The Geosphere (including the soil) The Geosphere (including the soil)
The geosphere is the ultimate source of at least 14 essential mineral nutrients required by plants to complete their life-cycle. The ability of the geosphere to supply these nutrients depends on the elemental and mineralogical composition of the rock, the release rate of elements by weathering reactions, and the storage capacity of ion exchange and sorption pools. While weathering rates for certain elements may not keep pace with biological requirements on a short-term basis, weathering is an important long-term nutrient source that can provide a sustainable source of several geochemically derived nutrients. As soils become increasingly more weathered and primary minerals are depleted, the ability of the geosphere to provide nutrients is greatly diminished.
Primary minerals are converted to secondary minerals (generally clay minerals less than 2 µm diameter) through the chemical weathering process. The type of secondary minerals formed plays an important role in the physical and chemical properties of a soil, including nutrient storage capacity. Unlike primary minerals, secondary minerals are very reactive due to a greater surface area, charged surfaces, and the presence of hydroxylated surfaces. Secondary clay minerals can be broadly classified based on their structural properties. The general progression of secondary minerals with increasing weathering intensity follows:
Primary minerals ---> 2:1 layer silicates ---> 1:1 layer silicates ---> oxides/hydroxides.

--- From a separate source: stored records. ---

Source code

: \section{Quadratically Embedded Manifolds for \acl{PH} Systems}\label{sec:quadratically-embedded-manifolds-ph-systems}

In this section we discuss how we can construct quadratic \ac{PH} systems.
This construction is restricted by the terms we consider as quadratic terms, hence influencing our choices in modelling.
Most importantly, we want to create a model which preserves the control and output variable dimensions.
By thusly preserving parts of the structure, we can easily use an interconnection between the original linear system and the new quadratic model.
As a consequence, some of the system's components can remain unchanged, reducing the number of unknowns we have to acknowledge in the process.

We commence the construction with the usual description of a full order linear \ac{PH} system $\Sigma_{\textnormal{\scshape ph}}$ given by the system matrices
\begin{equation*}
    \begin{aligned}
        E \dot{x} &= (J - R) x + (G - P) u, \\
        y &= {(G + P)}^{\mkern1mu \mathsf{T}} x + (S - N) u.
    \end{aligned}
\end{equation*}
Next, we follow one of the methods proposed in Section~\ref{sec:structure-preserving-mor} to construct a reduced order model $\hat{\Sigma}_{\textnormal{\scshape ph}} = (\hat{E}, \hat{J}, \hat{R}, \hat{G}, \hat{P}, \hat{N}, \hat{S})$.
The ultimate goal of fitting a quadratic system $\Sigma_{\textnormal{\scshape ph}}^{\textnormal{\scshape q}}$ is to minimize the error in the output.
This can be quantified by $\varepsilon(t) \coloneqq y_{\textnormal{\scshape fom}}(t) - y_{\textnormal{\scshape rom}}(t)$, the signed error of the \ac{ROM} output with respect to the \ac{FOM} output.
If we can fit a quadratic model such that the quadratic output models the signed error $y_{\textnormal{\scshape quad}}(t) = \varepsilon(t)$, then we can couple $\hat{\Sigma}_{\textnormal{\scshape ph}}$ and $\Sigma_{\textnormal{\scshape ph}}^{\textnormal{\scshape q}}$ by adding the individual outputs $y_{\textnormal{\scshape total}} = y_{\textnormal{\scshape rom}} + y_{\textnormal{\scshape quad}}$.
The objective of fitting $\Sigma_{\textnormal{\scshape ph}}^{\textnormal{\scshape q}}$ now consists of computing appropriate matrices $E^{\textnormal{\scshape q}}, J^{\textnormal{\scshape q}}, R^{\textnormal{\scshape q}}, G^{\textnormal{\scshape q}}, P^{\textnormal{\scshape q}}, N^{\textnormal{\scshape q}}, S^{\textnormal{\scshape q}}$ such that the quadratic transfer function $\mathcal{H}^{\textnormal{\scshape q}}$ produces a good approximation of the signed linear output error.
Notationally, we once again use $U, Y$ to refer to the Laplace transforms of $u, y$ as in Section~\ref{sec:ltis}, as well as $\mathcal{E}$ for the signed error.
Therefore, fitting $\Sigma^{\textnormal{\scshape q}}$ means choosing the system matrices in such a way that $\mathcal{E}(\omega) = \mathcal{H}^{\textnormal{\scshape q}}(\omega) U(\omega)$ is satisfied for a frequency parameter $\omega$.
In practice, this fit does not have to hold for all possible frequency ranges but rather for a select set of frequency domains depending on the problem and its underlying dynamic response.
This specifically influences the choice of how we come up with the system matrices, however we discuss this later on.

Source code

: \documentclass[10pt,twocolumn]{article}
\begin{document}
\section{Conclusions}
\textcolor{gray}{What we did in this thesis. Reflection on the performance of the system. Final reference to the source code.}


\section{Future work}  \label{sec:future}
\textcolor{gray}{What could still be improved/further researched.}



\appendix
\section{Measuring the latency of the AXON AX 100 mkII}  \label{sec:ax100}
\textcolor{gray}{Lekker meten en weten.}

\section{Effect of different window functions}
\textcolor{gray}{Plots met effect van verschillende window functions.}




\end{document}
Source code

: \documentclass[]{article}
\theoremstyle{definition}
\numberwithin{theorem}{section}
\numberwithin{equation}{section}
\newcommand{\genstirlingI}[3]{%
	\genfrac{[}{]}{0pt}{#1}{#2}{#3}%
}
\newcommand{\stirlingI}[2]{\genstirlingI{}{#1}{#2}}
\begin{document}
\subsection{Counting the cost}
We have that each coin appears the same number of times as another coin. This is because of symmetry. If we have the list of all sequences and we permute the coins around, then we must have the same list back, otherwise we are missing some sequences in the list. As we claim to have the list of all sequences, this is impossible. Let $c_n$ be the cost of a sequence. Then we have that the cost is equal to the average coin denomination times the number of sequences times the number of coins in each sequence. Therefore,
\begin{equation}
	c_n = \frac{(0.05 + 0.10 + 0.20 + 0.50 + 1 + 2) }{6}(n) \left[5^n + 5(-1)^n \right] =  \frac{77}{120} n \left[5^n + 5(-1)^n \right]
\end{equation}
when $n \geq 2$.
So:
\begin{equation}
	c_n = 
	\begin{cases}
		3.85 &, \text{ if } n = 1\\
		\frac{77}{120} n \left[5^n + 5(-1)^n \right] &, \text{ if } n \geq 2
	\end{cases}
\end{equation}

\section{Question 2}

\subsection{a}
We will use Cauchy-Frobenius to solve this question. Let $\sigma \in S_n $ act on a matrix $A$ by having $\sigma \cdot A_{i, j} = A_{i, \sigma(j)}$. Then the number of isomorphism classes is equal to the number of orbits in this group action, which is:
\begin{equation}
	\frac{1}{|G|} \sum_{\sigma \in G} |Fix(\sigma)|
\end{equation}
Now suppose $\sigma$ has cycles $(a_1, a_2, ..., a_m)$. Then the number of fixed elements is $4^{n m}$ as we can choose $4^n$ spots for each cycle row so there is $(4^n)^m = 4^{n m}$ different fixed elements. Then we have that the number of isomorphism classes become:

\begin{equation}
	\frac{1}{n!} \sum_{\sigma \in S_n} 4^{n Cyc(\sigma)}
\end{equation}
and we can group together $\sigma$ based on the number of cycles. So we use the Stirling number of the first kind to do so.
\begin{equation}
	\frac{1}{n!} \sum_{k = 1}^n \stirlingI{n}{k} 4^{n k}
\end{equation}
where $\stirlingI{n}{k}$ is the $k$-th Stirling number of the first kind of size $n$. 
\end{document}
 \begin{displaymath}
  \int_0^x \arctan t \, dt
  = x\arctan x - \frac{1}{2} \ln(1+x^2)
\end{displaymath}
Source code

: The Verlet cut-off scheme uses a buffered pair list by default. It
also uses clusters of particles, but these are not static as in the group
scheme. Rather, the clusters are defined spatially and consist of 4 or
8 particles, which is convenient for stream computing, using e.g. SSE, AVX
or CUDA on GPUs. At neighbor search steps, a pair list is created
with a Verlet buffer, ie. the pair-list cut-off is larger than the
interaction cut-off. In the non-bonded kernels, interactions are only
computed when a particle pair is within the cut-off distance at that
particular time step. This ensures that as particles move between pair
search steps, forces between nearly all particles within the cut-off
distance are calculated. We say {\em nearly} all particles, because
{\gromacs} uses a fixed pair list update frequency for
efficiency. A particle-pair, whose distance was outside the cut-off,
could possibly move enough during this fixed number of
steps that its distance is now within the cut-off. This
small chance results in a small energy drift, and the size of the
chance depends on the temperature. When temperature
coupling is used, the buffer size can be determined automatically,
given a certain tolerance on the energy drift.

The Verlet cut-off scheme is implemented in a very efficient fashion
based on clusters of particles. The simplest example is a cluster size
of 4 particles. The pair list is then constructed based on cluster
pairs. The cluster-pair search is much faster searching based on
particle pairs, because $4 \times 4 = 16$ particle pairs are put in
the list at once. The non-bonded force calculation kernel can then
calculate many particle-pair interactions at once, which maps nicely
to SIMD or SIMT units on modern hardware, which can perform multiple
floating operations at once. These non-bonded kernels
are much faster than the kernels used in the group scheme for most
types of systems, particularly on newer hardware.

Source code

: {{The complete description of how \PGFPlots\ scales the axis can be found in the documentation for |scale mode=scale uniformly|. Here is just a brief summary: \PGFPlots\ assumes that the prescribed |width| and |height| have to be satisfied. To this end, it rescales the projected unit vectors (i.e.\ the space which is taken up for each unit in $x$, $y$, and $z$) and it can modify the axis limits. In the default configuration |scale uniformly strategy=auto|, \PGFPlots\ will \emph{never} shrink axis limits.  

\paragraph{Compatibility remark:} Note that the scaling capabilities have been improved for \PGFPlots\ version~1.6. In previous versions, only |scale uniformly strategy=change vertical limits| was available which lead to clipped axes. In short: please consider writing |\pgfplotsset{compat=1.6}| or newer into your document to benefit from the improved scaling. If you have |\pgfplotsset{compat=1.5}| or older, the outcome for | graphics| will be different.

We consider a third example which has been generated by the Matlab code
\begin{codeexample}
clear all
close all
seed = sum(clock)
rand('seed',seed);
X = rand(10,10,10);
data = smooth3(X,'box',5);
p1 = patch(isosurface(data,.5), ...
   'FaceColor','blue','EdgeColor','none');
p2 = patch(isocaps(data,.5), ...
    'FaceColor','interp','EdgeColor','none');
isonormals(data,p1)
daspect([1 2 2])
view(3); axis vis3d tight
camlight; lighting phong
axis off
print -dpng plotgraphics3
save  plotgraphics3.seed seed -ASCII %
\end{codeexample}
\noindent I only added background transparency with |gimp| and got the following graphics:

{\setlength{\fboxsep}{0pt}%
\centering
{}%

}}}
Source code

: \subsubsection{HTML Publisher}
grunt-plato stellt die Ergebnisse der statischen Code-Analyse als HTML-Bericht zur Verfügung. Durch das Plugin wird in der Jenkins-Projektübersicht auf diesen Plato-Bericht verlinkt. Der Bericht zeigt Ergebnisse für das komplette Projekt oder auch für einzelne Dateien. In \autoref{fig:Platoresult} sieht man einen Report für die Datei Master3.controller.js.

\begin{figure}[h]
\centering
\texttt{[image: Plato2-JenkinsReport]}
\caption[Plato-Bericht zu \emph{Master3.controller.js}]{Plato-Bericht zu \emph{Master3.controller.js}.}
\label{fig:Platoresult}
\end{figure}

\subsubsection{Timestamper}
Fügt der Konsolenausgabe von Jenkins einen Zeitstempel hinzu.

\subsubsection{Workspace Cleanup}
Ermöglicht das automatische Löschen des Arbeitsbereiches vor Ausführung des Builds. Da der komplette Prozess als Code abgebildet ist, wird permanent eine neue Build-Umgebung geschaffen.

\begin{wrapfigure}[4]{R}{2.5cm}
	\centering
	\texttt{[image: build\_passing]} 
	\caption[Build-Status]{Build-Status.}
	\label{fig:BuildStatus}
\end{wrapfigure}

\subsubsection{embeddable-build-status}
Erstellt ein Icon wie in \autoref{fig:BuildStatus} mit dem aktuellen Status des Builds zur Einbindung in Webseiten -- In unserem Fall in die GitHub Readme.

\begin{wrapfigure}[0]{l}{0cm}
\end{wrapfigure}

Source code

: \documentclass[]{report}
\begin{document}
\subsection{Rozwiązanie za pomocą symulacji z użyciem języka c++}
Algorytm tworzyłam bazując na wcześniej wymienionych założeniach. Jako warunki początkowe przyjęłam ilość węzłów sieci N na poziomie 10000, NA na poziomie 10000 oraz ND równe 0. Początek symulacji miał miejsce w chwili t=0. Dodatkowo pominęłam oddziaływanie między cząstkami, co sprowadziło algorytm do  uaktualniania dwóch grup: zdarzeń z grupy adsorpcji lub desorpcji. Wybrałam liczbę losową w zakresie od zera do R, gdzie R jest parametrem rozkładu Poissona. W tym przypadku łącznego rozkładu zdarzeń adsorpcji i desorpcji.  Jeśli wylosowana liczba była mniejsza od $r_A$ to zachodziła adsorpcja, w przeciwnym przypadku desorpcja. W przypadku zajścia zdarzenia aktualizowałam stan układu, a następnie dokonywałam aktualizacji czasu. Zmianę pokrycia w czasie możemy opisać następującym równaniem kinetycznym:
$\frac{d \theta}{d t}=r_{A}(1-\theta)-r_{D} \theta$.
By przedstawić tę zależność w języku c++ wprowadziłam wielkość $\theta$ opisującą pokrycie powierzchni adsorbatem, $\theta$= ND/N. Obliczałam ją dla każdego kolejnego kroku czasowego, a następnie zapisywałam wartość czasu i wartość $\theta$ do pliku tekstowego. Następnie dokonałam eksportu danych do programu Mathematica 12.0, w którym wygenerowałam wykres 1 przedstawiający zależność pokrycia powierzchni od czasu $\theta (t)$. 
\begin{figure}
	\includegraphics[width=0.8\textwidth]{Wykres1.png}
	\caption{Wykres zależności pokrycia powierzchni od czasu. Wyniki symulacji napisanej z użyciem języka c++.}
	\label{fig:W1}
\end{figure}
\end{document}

Organic matter is incorporated into the geosphere through the activity of plants and animals. The discussion of the organic matter pool is included in the geosphere; however, organic matter transformations are regulated by processes previously discussed within the biosphere section. Since organic matter originates from biological tissues, it contains all the essential elements necessary for growth. These nutrients are released by the biologically mediated processes encompassing decomposition and mineralization. In addition to providing nutrients upon decomposition, soil organic matter imparts several favorable physical and chemical properties to soils. These properties include increased soil aggregation, water holding capacity, and cation exchange capacity. Depending on the degree of decomposition and the pH, organic matter may impart from 100-400 cmolc/kg of cation exchange capacity. In highly weathered soils, organic matter may be the dominant source of cation exchange capacity.